Talk:A proposal towards a multilingual Wikipedia

Add topic
From Meta, a Wikimedia project coordination wiki
Latest comment: 10 years ago by Denny in topic Ideas for editing

This is a totally excellent idea[edit]

I use Google translate all the time on various language wikipedia articles in languages I can't read, and it would be great to have this as a way to supplement that activity. Sometimes I can read the google translation, but usually I just need to guess my way through the translated text and more often than not, in those cases my assumptions turn out to be dead wrong. This type of solid translation would be great as an extra support to get the gist of those automatic translations. Jane023 (talk) 07:17, 7 August 2013 (UTC)Reply

Thank you :) --denny (talk) 14:26, 7 August 2013 (UTC)Reply

Feedback from a sv:wp perspecitve[edit]

Thanks for sharing your ideas. While I am not fully support your idea of implementation, I share your basic view of the need and think some of the concepts you introduce are very interesting.

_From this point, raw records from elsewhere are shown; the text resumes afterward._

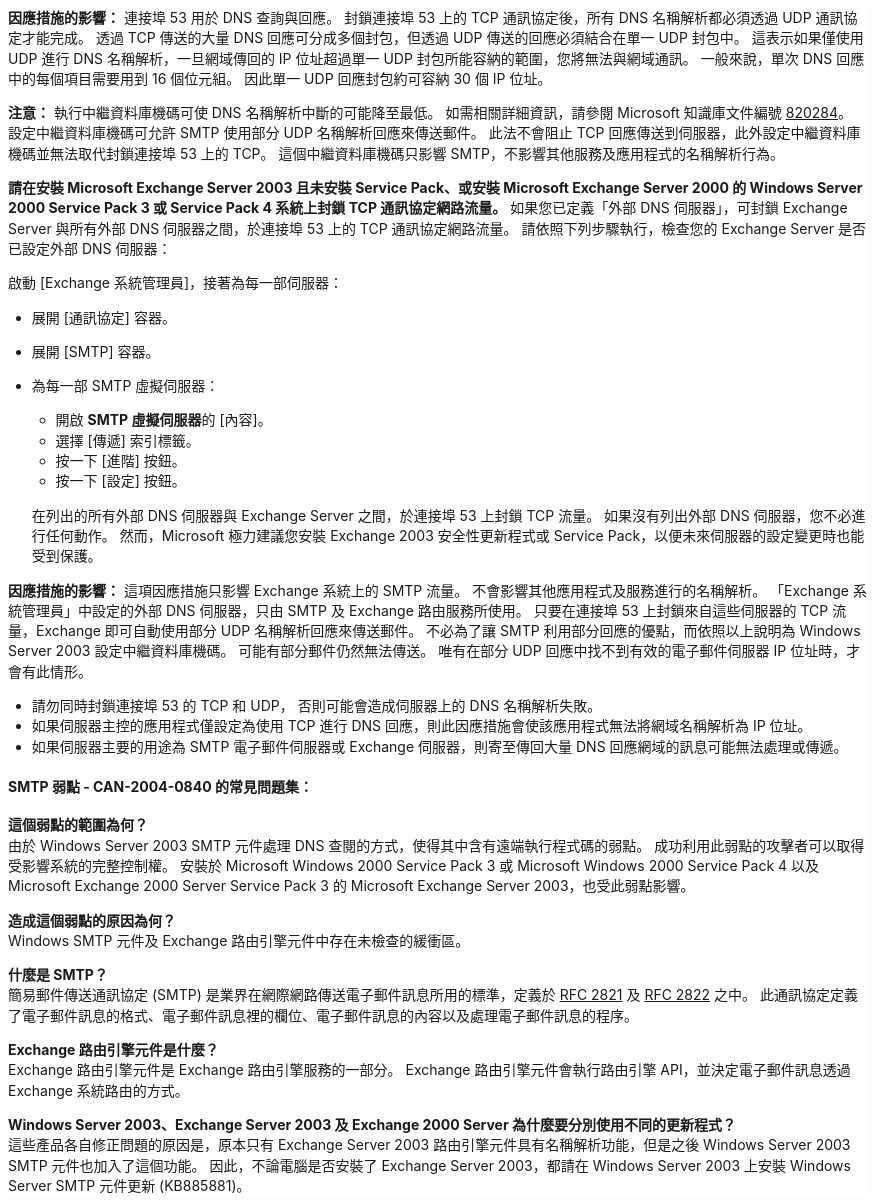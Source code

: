 **因應措施的影響：** 連接埠 53 用於 DNS 查詢與回應。 封鎖連接埠 53 上的 TCP 通訊協定後，所有 DNS 名稱解析都必須透過 UDP 通訊協定才能完成。 透過 TCP 傳送的大量 DNS 回應可分成多個封包，但透過 UDP 傳送的回應必須結合在單一 UDP 封包中。 這表示如果僅使用 UDP 進行 DNS 名稱解析，一旦網域傳回的 IP 位址超過單一 UDP 封包所能容納的範圍，您將無法與網域通訊。 一般來說，單次 DNS 回應中的每個項目需要用到 16 個位元組。 因此單一 UDP 回應封包約可容納 30 個 IP 位址。

**注意：** 執行中繼資料庫機碼可使 DNS 名稱解析中斷的可能降至最低。 如需相關詳細資訊，請參閱 Microsoft 知識庫文件編號 [820284](http://support.microsoft.com/?id=820284)。
設定中繼資料庫機碼可允許 SMTP 使用部分 UDP 名稱解析回應來傳送郵件。 此法不會阻止 TCP 回應傳送到伺服器，此外設定中繼資料庫機碼並無法取代封鎖連接埠 53 上的 TCP。 這個中繼資料庫機碼只影響 SMTP，不影響其他服務及應用程式的名稱解析行為。

**請在安裝 Microsoft Exchange Server 2003 且未安裝 Service Pack、或安裝 Microsoft Exchange Server 2000 的 Windows Server 2000 Service Pack 3 或 Service Pack 4 系統上封鎖 TCP 通訊協定網路流量。**
如果您已定義「外部 DNS 伺服器」，可封鎖 Exchange Server 與所有外部 DNS 伺服器之間，於連接埠 53 上的 TCP 通訊協定網路流量。 請依照下列步驟執行，檢查您的 Exchange Server 是否已設定外部 DNS 伺服器：

啟動 \[Exchange 系統管理員\]，接著為每一部伺服器：

-   展開 \[通訊協定\] 容器。
-   展開 \[SMTP\] 容器。
-   為每一部 SMTP 虛擬伺服器：

    -   開啟 **SMTP 虛擬伺服器**的 \[內容\]。
    -   選擇 \[傳遞\] 索引標籤。
    -   按一下 \[進階\] 按鈕。
    -   按一下 \[設定\] 按鈕。

    在列出的所有外部 DNS 伺服器與 Exchange Server 之間，於連接埠 53 上封鎖 TCP 流量。 如果沒有列出外部 DNS 伺服器，您不必進行任何動作。 然而，Microsoft 極力建議您安裝 Exchange 2003 安全性更新程式或 Service Pack，以便未來伺服器的設定變更時也能受到保護。

**因應措施的影響：** 這項因應措施只影響 Exchange 系統上的 SMTP 流量。 不會影響其他應用程式及服務進行的名稱解析。 「Exchange 系統管理員」中設定的外部 DNS 伺服器，只由 SMTP 及 Exchange 路由服務所使用。 只要在連接埠 53 上封鎖來自這些伺服器的 TCP 流量，Exchange 即可自動使用部分 UDP 名稱解析回應來傳送郵件。 不必為了讓 SMTP 利用部分回應的優點，而依照以上說明為 Windows Server 2003 設定中繼資料庫機碼。 可能有部分郵件仍然無法傳送。 唯有在部分 UDP 回應中找不到有效的電子郵件伺服器 IP 位址時，才會有此情形。

-   請勿同時封鎖連接埠 53 的 TCP 和 UDP， 否則可能會造成伺服器上的 DNS 名稱解析失敗。
-   如果伺服器主控的應用程式僅設定為使用 TCP 進行 DNS 回應，則此因應措施會使該應用程式無法將網域名稱解析為 IP 位址。
-   如果伺服器主要的用途為 SMTP 電子郵件伺服器或 Exchange 伺服器，則寄至傳回大量 DNS 回應網域的訊息可能無法處理或傳遞。

#### SMTP 弱點 - CAN-2004-0840 的常見問題集：

**這個弱點的範圍為何？**  
由於 Windows Server 2003 SMTP 元件處理 DNS 查閱的方式，使得其中含有遠端執行程式碼的弱點。 成功利用此弱點的攻擊者可以取得受影響系統的完整控制權。 安裝於 Microsoft Windows 2000 Service Pack 3 或 Microsoft Windows 2000 Service Pack 4 以及 Microsoft Exchange 2000 Server Service Pack 3 的 Microsoft Exchange Server 2003，也受此弱點影響。

**造成這個弱點的原因為何？**  
Windows SMTP 元件及 Exchange 路由引擎元件中存在未檢查的緩衝區。

**什麼是 SMTP？**  
簡易郵件傳送通訊協定 (SMTP) 是業界在網際網路傳送電子郵件訊息所用的標準，定義於 [RFC 2821](http://www.ietf.org/rfc/rfc2821.txt?number=2821) 及 [RFC 2822](http://www.ietf.org/rfc/rfc2821.txt?number=2822) 之中。 此通訊協定定義了電子郵件訊息的格式、電子郵件訊息裡的欄位、電子郵件訊息的內容以及處理電子郵件訊息的程序。

**Exchange 路由引擎元件是什麼？**  
Exchange 路由引擎元件是 Exchange 路由引擎服務的一部分。 Exchange 路由引擎元件會執行路由引擎 API，並決定電子郵件訊息透過 Exchange 系統路由的方式。

**Windows Server 2003、Exchange Server 2003 及 Exchange 2000 Server 為什麼要分別使用不同的更新程式？**  
這些產品各自修正問題的原因是，原本只有 Exchange Server 2003 路由引擎元件具有名稱解析功能，但是之後 Windows Server 2003 SMTP 元件也加入了這個功能。 因此，不論電腦是否安裝了 Exchange Server 2003，都請在 Windows Server 2003 上安裝 Windows Server SMTP 元件更新 (KB885881)。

At sv:wp we are running an intitive to get all data for the 300 Swedish communes and 5000 town put into Wikidata. It will take some months as we want to ensure all data are correct and complete, and that there are routines to automatically uppdate the data in Wikidata from the databases at our authories. The step after is the of course to support the creation/updates of the correspondingng articles on all versions and here I I see some of your proposed concepts as very useful. For example a generalized munlitlingual "template" that can also generate text, and to use some type of automatic translation of the basic terms used in this "template".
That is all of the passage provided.